To put presumptive Shared Parenting into perspective I will now get back to what I opened with. In using race and the criminal courts as an example. I hope to bring forth a simple to understand analogy to the gender issues faced by fathers in the civil courts.

Imagine a situation in which two people are arrested for the same crime and are set for trial. One is African-American and the other is white. The jury for the white defendant is given these pattern instruction from the US Seventh Circuit;
“The defendant is presumed to be innocent of [each of] the charge[s]. This presumption continues during every stage of the trial and your deliberations on the verdict. It is not overcome unless from all the evidence in the case you are convinced beyond a reasonable doubt that the defendant is guilty as charged. The government has the burden of proving the guilt of the defendant beyond a reasonable doubt.
This burden of proof stays with the government throughout the case. The defendant is never required to prove his innocence or to produce any evidence at all.”

The jury for the African-American is then given these instructions;
“The defendant is presumed to be guilty of [each of] the charge[s]. This presumption continues during every stage of the trial and your deliberations on the verdict. It is not overcome unless the defendant presents evidence in the case that convinced you that the defendant is not guilty as charged. The defendant has the burden of proving his innocence.
This burden of proof stays with the defendant throughout the case. The state is never required to prove his guilt or to produce any evidence at all.”

Think of the outrage amongst the civil rights and legal community if that situation were to occur. If you are old enough or have sufficient knowledge of America's past then you will already know that this was the case at one time although not in the literal sense.

There wasn't such an actual jury instruction but there was the perception amongst jurist and jurors that when an African-American was arrested that he probably did it. There were times that a trial was actually seen as an impediment to justice. In 1930, at the Grant County Jail in Marion, Indiana where three young black men were held on charges of killing a white man and raping his girlfriend, a large mob estimated at 2,000 gathered seeking 'justice'. Before they could be tried Thomas Shipp and Abram Smith became the last confirmed lynching victims in the northern states.

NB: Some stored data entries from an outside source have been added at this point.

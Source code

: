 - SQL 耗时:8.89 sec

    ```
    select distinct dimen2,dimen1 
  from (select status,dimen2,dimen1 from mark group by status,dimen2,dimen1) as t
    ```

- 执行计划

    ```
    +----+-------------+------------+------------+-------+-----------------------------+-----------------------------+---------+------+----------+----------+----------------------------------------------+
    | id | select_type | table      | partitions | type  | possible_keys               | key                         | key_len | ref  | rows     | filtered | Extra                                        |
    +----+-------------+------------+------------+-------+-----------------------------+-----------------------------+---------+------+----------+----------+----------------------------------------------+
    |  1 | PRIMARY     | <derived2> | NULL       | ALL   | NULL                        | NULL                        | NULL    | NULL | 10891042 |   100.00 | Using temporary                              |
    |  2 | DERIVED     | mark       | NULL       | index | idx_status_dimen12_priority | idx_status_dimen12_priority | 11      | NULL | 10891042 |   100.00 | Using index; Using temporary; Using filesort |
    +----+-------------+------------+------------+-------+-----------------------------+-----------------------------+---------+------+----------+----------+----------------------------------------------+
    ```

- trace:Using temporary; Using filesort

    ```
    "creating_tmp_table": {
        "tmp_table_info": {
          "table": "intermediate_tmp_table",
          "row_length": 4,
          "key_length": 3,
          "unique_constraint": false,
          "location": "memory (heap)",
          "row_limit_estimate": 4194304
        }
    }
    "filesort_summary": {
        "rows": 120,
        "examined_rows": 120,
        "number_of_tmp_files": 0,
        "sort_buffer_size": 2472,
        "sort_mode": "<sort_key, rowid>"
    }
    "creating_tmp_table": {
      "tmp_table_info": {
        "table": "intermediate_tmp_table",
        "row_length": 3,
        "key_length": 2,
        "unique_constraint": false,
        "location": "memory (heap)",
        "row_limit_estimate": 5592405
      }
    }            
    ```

The Civil Rights Act of 1964 helped to bring about a presumption of racial equality and opportunity.

This is not unlike what occurs during child custody proceedings. Two parents enter the courtroom, one male and the other female. Although considered equal by statute, which says there is no presumption favouring either, that simply is not the case. The bias or prejudice of judges is apparent. It is as though the mother is told that there is a presumption that she is the fit parent and should have custody of the child(ren). The father appears to be on the opposite side having to present evidence to show why he should be considered fit or why the mother isn't.

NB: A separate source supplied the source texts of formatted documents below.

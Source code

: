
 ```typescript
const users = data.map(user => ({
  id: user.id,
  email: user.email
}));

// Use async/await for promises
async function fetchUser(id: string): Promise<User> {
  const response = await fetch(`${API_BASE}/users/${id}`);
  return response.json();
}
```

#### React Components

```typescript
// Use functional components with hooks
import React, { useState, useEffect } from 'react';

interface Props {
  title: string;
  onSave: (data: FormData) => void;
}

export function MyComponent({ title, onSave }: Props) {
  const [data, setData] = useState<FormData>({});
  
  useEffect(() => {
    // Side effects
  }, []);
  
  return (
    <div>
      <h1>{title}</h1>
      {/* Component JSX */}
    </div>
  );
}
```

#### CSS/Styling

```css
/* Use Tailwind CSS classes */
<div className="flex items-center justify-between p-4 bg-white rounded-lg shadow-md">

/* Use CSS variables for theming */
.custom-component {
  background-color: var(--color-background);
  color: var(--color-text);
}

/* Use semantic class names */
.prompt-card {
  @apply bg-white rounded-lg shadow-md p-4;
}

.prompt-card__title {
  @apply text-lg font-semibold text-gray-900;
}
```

Presumptive Shared Parenting would do for gender what the Civil Rights Act did for race. Both parents would go into court with the presumption that they are both fit parents for equally sharing custodial responsibilities. Neither would have to prove fitness to have custody. Judges would be required to order joint legal custody and set a physical custody arrangements that would provide nearly equal time with each parent. Although judges may still have prejudices or bias against fathers the change from a general judgment finding, where no reason must be given, to one where Findings of Facts and Conclusions of Law must be articulated by the judge would quell those biased rulings.

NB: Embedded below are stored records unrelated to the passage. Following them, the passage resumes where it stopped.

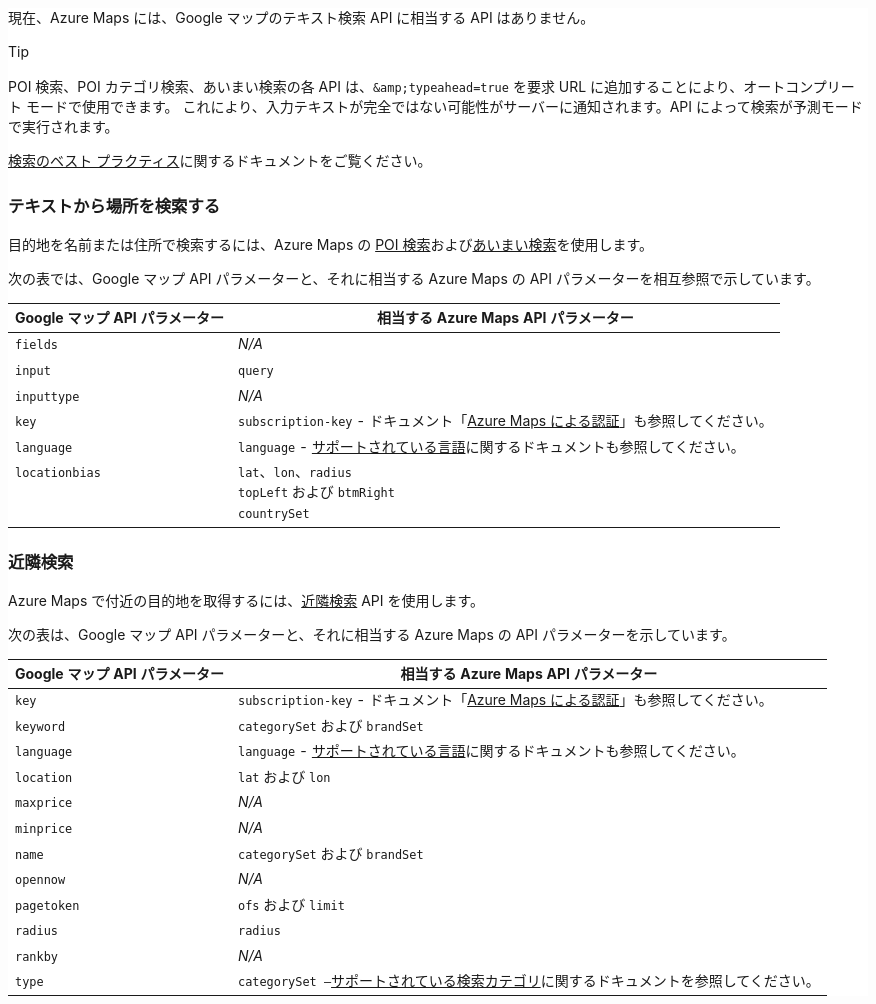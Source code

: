 現在、Azure Maps には、Google マップのテキスト検索 API に相当する API はありません。

> [!TIP]
> POI 検索、POI カテゴリ検索、あいまい検索の各 API は、`&amp;typeahead=true` を要求 URL に追加することにより、オートコンプリート モードで使用できます。 これにより、入力テキストが完全ではない可能性がサーバーに通知されます。API によって検索が予測モードで実行されます。

[検索のベスト プラクティス](how-to-use-best-practices-for-search.md)に関するドキュメントをご覧ください。

### <a name="find-place-from-text"></a>テキストから場所を検索する

目的地を名前または住所で検索するには、Azure Maps の [POI 検索](https://docs.microsoft.com/rest/api/maps/search/getsearchpoi)および[あいまい検索](https://docs.microsoft.com/rest/api/maps/search/getsearchfuzzy)を使用します。

次の表では、Google マップ API パラメーターと、それに相当する Azure Maps の API パラメーターを相互参照で示しています。

| Google マップ API パラメーター | 相当する Azure Maps API パラメーター |
|---------------------------|-------------------------------------|
| `fields`                  | *N/A*                               |
| `input`                   | `query`                             |
| `inputtype`               | *N/A*                               |
| `key`                     | `subscription-key` - ドキュメント「[Azure Maps による認証](azure-maps-authentication.md)」も参照してください。 |
| `language`                | `language` - [サポートされている言語](supported-languages.md)に関するドキュメントも参照してください。  |
| `locationbias`            | `lat`、`lon`、`radius`<br/>`topLeft` および `btmRight`<br/>`countrySet`  |

### <a name="nearby-search"></a>近隣検索

Azure Maps で付近の目的地を取得するには、[近隣検索](https://docs.microsoft.com/rest/api/maps/search/getsearchnearby) API を使用します。

次の表は、Google マップ API パラメーターと、それに相当する Azure Maps の API パラメーターを示しています。

| Google マップ API パラメーター | 相当する Azure Maps API パラメーター  |
|---------------------------|--------------------------------------|
| `key`                       | `subscription-key` - ドキュメント「[Azure Maps による認証](azure-maps-authentication.md)」も参照してください。 |
| `keyword`                   | `categorySet` および `brandSet`        |
| `language`                  | `language` - [サポートされている言語](supported-languages.md)に関するドキュメントも参照してください。  |
| `location`                  | `lat` および `lon`                     |
| `maxprice`                  | *N/A*                               |
| `minprice`                  | *N/A*                               |
| `name`                      | `categorySet` および `brandSet`        |
| `opennow`                   | *N/A*                               |
| `pagetoken`                 | `ofs` および `limit`                   |
| `radius`                    | `radius`                            |
| `rankby`                    | *N/A*                               |
| `type`                      | `categorySet –`[サポートされている検索カテゴリ](supported-search-categories.md)に関するドキュメントを参照してください。   |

If you don't object to people walking into the courtroom and being considered entitled to equal due process based upon race then you shouldn't object to it based upon gender. Those who oppose equal rights for children and father's are no different than those who would tie a rope over a tree branch.

Stuart Showalter

Indiana Shared Parenting

1 comment:

Michael J. Murphy said...

This is so well stated and so clear I am going to steal it from you (metaphorically speaking) and use your example as a preamble in my upcoming trial which will be presided over by a rookie judge.